Social Network Post Leads To Dying City
July 18, 2018
Google’ Asbestos’ this month and you-you’ll find a plethora of high profile news stories from around the globe, mainly tragic but with one that starts with a darkly comic twist that leads to one of the most terrible of all in a dying city.
On what initially seems lighter side July saw Russian mining firm Uralasbest, one of the world’s largest producers and sellers of Asbestos, brand pallets of its product with a seal of US President Donald Trump’s face, along with the words “Approved by Donald Trump, 45th president of the United States”.
The tongue in cheek move by the Russian producer followed the decision of the US Environmental Protection Agency to stop short of an outright ban on new asbestos products. Unlike the UK, that introduced an outright ban in 1999, the US The EPA has not and presently will not introduce a full ban saying it “would evaluate new uses of asbestos”.
Unsurprisingly environmental groups have been quick to criticise the Agency for not banning the use of Asbestos entirely, on public health grounds.
In a Facebook post, Uralasbest showed off images of its Trump-branded chrysotile asbestos, with an accompanying post stating: “Donald is on our side!”
The message on Facebook goes on to thank the US President for his supporting the recently departed head of the US EPA who made the declaration before his leaving that the Agency would “no longer deal with matters related to side effects potentially caused by asbestos”.
The Russian company went on to point out that “Trump called asbestos “100% safe after application”, a reference to a quote made by Trump in his 1997 book The Art of the Comeback.
Somewhat ironically Asbest, home of Uralasbest’s mining city, nearly 1000 miles north of Moscow in the Ural mountains, was at one point, due to its high degree of cancer and other asbestos-related health problems, referred to as the “Dying City”.

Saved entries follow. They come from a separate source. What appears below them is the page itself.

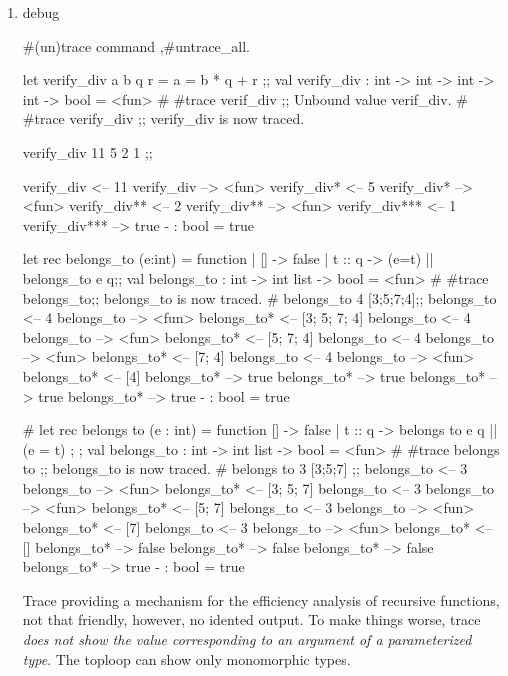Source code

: \begin{enumerate}
\begin{enumerate}
\item debug

  \#(un)trace command ,\#untrace\_all.
  \begin{alternate}
let verify_div a b q r = a = b * q + r ;;
val verify_div : int -> int -> int -> int -> bool = <fun>
# #trace verif_div ;;
Unbound value verif_div.
# #trace verify_div ;;
verify_div is now traced.
\end{alternate}

\begin{ocamlcode}
verify_div 11 5 2 1 ;;  
\end{ocamlcode}


\begin{ocamlcode}
verify_div <-- 11
verify_div --> <fun>
verify_div* <-- 5
verify_div* --> <fun>
verify_div** <-- 2
verify_div** --> <fun>
verify_div*** <-- 1
verify_div*** --> true
- : bool = true  
\end{ocamlcode}

\begin{bluetext}
let rec belongs_to (e:int) = function 
    | [] -> false 
    | t :: q -> (e=t) || belongs_to e q;;
    val belongs_to : int -> int list -> bool = <fun>
# #trace belongs_to;;
belongs_to is now traced.
# belongs_to 4 [3;5;7;4];;
belongs_to <-- 4
belongs_to --> <fun>
belongs_to* <-- [3; 5; 7; 4]
belongs_to <-- 4
belongs_to --> <fun>
belongs_to* <-- [5; 7; 4]
belongs_to <-- 4
belongs_to --> <fun>
belongs_to* <-- [7; 4]
belongs_to <-- 4
belongs_to --> <fun>
belongs_to* <-- [4]
belongs_to* --> true
belongs_to* --> true
belongs_to* --> true
belongs_to* --> true
- : bool = true
\end{bluetext}

\begin{bluetext}
# let rec belongs to (e : int) = function
[] -> false
| t :: q -> belongs to e q || (e = t) ; ;
val belongs_to : int -> int list -> bool = <fun> # #trace belongs to ;;
belongs_to is now traced.
# belongs to 3 [3;5;7] ;;
belongs_to <-- 3
belongs_to --> <fun>
belongs_to* <-- [3; 5; 7]
belongs_to <-- 3
belongs_to --> <fun>
belongs_to* <-- [5; 7]
belongs_to <-- 3
belongs_to --> <fun>
belongs_to* <-- [7]
belongs_to <-- 3
belongs_to --> <fun>
belongs_to* <-- []
belongs_to* --> false
belongs_to* --> false
belongs_to* --> false
belongs_to* --> true
- : bool = true  
\end{bluetext}


Trace providing a mechanism for the efficiency analysis of recursive functions, not that friendly, however, no idented output.
To make things worse, trace \textit{does not show the value corresponding to an argument of a parameterized type}. The toploop can show
only monomorphic types.


\end{enumerate}
\end{enumerate}
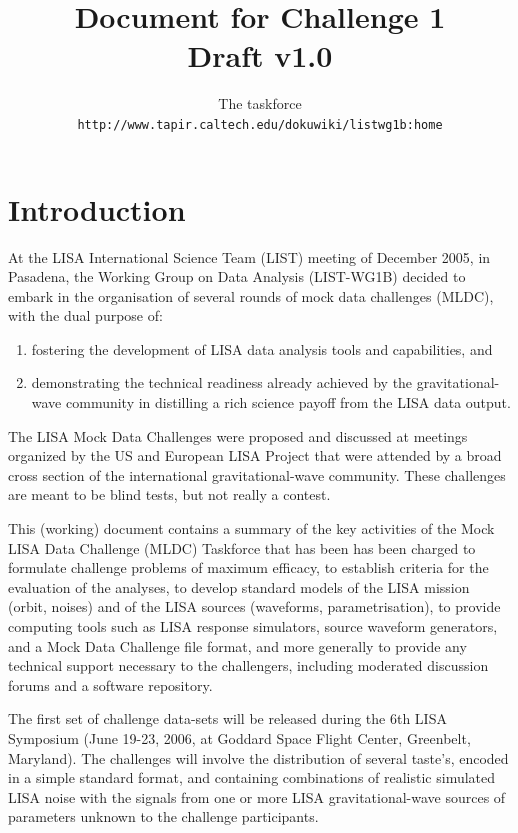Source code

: \documentclass[11pt]{report}
\begin{document}
\title{\bf Document for Challenge 1\\
Draft v1.0}

\author{The taskforce\\
{\tt http://www.tapir.caltech.edu/dokuwiki/listwg1b:home}
}

\maketitle

\chapter{Introduction}

At the LISA International Science Team (LIST) meeting of December 2005, in Pasadena, the Working Group on Data Analysis (LIST-WG1B) decided to embark in the organisation of several rounds of mock data challenges (MLDC), with the dual purpose of:
\begin{enumerate}
\item fostering the development of LISA data analysis tools and capabilities, and 
\item demonstrating the technical readiness already achieved by the gravitational-wave community in distilling a rich science payoff from the LISA data output.
\end{enumerate}
 The LISA Mock Data Challenges were proposed and discussed at meetings organized by the US and European LISA Project that were attended by a broad cross section of the international gravitational-wave community. These challenges are meant to be blind tests, but not really a contest.

This (working) document contains a summary of the key activities of the Mock LISA Data Challenge (MLDC) Taskforce that has been has been charged to formulate challenge problems of maximum efficacy, to establish criteria for the evaluation of the analyses, to develop standard models of the LISA mission (orbit, noises) and of the LISA sources (waveforms, parametrisation), to provide computing tools such as LISA response simulators, source waveform generators, and a Mock Data Challenge file format, and more generally to provide any technical support necessary to the challengers, including moderated discussion forums and a software repository. 

The first set of challenge data-sets will be released during the 6th LISA Symposium (June 19-23, 2006, at Goddard Space Flight Center, Greenbelt, Maryland). The challenges will involve the distribution of several taste's, encoded in a simple standard format, and containing combinations of realistic simulated LISA noise with the signals from one or more LISA gravitational-wave sources of parameters unknown to the challenge participants.
\end{document}
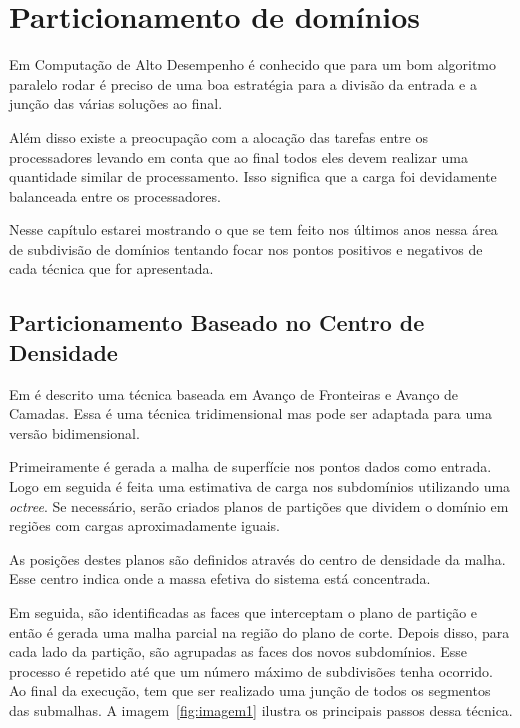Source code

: \pagestyle{empty}
\cleardoublepage
\pagestyle{fancy}
\chapter{Particionamento de domínios}\label{cap2}

Em Computação de Alto Desempenho é conhecido que para um bom algoritmo paralelo rodar é preciso de uma boa estratégia para a divisão da entrada e a junção das várias soluções ao final. 

Além disso existe a preocupação com a alocação das tarefas entre os processadores levando em conta que ao final todos eles devem realizar uma quantidade similar de processamento. Isso significa que a carga foi devidamente balanceada entre os processadores.

Nesse capítulo estarei mostrando o que se tem feito nos últimos anos nessa área de subdivisão de domínios tentando focar nos pontos positivos e negativos de cada técnica que for apresentada.


\section{Particionamento Baseado no Centro de Densidade}

Em \cite{bib:Pirzadeh09} é descrito uma técnica baseada em Avanço de Fronteiras e Avanço de Camadas. Essa é uma técnica tridimensional mas pode ser adaptada para uma versão bidimensional.

Primeiramente é gerada a malha de superfície nos pontos dados como entrada. Logo em seguida é feita uma estimativa de carga nos subdomínios utilizando uma \textit{octree}. Se necessário, serão criados planos de partições que dividem o domínio em regiões com cargas aproximadamente iguais. 

As posições destes planos são definidos através do centro de densidade da malha. Esse centro indica onde a massa efetiva do sistema está concentrada.

Em seguida, são identificadas as faces que interceptam o plano de partição e então é gerada uma malha parcial na região do plano de corte. Depois disso, para cada lado da partição, são agrupadas as faces dos novos subdomínios. Esse processo é repetido até que um número máximo de subdivisões tenha ocorrido. Ao final da execução, tem que ser realizado uma junção de todos os segmentos das submalhas. A imagem~\ref{fig:imagem1} ilustra os principais passos dessa técnica.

The mine in the town of 70,000 people produces nearly half a million metric tons of Asbestos every year, and it is estimated the asbestos industry employs 400,000 people in the area, and the production process generates $800 million annually.
Some studies put the cancer rates in Asbest at 20-40% higher than other parts of the Svedlovsk region in Russia, and the area produces Asbestos for Russian domestic use and export to developing countries that have more lax regulations surrounding Asbestos than the UK & Europe.
In Russia, the industry insists that the chrysotile asbestos mined at Asbest is safe although observers including a branch of the World Health Organization, namely The International Agency for Research on Cancer, is using the location in a multiyear study of Asbestos on workers.
Reports from observers state that in Asbest when the wind picks up, the city is often coated in asbestos dust. As a result of the significant number of people under exposure to Asbestos dust in the city, the researchers from the Agency are using the location to determine whether Asbestos causes ailments beyond mesothelioma (lung cancer), including ovarian cancer.